In this work, we have investigated the structural role of cation-pi interactions in sugar-binding proteins (SBPs). We observed 212 cation-pi interactions in 53 proteins out of 59 SBPs in dataset. There is an average one energetically significant cation-pi interaction for every 66 residues in SBPs. In addition, Arg is highly preferred to form cation-pi interactions, and the average energy of Arg-Trp is high among six pairs. Long-range interactions are predominant in the analyzed cation-pi interactions. Comparatively, all interaction pairs favor to accommodate
in strand conformations. The analysis of solvent accessible area indicates that most of the aromatic residues are found on buried or partially buried whereas cationic residues were found mostly on the exposed Semaxanib clinical trial Selleckchem IWR 1 regions
of protein. The cation-pi interactions forming residues were found that around 43% of cation-pi residues had highly conserved with the conservation score a parts per thousand yen6. Almost cationic and pi-residues equally share in the stabilization center. Sugar-binding site analysis in available complexes showed that the frequency of Trp and Arg is high, suggesting the potential role of these two residues in the interactions between proteins and sugar molecules. Our observations in this study could help to further understand the structural stability of SBPs.”

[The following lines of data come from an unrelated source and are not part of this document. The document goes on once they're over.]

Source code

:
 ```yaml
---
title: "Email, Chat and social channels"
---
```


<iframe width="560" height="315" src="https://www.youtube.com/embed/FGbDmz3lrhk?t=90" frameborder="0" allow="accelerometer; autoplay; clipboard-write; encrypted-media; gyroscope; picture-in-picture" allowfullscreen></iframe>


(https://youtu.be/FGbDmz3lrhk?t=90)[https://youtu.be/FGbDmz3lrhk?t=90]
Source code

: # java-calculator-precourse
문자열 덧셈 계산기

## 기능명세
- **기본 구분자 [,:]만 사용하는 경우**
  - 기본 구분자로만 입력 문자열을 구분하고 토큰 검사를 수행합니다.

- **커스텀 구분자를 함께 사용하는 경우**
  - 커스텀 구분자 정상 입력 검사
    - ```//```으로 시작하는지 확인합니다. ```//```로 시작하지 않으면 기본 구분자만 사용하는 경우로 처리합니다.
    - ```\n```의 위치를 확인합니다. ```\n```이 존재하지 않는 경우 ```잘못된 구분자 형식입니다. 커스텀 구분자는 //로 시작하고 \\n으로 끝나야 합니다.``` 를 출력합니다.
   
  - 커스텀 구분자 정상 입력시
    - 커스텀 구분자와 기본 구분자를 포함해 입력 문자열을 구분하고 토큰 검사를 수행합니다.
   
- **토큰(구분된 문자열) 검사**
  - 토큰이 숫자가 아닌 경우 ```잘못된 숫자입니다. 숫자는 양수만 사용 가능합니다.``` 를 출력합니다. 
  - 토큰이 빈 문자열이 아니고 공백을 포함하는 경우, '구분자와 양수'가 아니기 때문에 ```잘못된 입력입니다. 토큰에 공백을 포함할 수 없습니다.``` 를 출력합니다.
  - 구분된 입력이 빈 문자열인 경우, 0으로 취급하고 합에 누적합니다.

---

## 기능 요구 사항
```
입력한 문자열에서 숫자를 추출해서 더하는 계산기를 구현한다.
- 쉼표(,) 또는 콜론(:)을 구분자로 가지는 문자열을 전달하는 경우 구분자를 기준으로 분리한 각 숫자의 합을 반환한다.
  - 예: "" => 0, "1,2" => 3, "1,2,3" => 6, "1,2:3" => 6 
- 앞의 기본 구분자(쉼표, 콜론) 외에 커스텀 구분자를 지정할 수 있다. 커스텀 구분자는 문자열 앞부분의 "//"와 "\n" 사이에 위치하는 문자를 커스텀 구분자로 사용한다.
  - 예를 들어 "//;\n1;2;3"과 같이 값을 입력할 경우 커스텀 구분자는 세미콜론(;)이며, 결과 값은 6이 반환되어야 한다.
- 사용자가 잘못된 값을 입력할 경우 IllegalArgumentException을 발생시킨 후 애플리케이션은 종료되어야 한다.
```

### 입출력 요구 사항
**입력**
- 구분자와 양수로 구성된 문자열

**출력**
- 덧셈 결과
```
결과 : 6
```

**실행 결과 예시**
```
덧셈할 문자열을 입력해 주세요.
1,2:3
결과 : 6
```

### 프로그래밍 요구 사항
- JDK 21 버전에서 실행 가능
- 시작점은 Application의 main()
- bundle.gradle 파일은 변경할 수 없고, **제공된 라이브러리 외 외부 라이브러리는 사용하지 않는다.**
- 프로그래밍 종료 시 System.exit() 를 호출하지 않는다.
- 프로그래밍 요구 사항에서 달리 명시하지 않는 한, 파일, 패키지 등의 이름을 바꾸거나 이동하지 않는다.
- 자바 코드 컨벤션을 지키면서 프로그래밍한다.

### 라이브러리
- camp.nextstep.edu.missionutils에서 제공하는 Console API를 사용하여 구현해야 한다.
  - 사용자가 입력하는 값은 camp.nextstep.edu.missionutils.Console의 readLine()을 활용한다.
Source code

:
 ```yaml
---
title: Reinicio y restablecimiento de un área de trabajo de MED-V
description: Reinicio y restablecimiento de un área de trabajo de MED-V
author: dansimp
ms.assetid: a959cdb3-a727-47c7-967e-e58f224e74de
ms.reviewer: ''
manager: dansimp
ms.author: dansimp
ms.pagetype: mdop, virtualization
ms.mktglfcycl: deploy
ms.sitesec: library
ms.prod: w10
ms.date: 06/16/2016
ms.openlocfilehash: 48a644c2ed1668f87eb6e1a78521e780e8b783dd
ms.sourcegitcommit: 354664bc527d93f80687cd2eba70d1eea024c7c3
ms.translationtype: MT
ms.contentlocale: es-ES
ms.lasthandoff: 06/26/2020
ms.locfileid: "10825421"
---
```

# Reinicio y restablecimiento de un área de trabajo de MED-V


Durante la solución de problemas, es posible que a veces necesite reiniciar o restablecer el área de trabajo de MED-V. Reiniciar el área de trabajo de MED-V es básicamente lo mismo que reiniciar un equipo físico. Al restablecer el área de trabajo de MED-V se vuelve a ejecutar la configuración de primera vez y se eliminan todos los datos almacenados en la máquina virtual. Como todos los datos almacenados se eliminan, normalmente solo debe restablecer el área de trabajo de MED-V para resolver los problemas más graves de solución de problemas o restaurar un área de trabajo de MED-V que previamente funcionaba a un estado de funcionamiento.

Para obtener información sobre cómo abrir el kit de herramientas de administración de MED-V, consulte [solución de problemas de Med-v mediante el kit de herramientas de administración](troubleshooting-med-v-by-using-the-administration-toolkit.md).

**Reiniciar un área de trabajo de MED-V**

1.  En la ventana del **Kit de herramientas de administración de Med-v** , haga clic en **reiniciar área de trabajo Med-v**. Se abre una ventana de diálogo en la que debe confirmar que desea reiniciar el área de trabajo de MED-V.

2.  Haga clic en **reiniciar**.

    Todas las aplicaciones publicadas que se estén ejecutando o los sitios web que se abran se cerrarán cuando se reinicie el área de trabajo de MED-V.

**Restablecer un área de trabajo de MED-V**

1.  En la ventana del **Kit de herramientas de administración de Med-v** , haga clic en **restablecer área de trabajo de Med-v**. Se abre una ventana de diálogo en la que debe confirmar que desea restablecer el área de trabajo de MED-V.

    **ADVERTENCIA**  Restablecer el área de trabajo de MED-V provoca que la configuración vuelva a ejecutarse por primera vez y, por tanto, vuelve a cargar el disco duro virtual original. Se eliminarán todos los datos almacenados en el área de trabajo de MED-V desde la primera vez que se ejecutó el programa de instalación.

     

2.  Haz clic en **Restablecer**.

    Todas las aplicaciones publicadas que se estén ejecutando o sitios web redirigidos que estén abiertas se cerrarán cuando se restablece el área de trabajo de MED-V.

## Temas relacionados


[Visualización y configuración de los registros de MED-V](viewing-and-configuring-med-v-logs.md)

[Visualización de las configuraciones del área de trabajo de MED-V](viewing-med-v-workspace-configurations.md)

“Recent studies indicated that angiotensin II (Ang II) receptor blockers could reduce neurotoxins-induced dopaminergic (DA) cell death, but the underlying mechanisms are still unclear. Given that endoplasmic reticulum (ER) stress plays a major role in rotenone-induced neuronal apoptosis, we investigated whether candesartan cilexetil, a selective and high-affinity Ang II receptor antagonist, could protect the DA neuron via reducing
ER stress in a chronic rotenone rat model for Parkinson’s disease (PD). Our data showed that candesartan cilexetil could ameliorate the descent latency in catalepsy tests, and decrease rotenone-induced DA neuron apoptosis. Moreover, candesartan cilexetil has been found to play a protective Suplatast tosilate role via down-regulating the expression of activating transcription factor 4 (ATF4), the CCAAT-enhancer-binding protein (C/EBP) homologous protein (CHOP), and p53 upregulated modulator of apoptosis (Puma). Thus, our experiments strongly suggest that administration of candesartan cilexetil protects DA neuron involving blocking ER stress, possibly via inhibiting activation of the ATF4-CHOP-Puma pathway, which could provide new insight into clinical therapeutics for PD. (C) 2013 Elsevier Ireland Ltd. All rights reserved.”
“Past studies have demonstrated that older adults used less emotional suppression to regulate their emotions than did younger adults, but the effectiveness of using this emotion regulatory strategy on psychosocial well-being across age remains largely unexplored.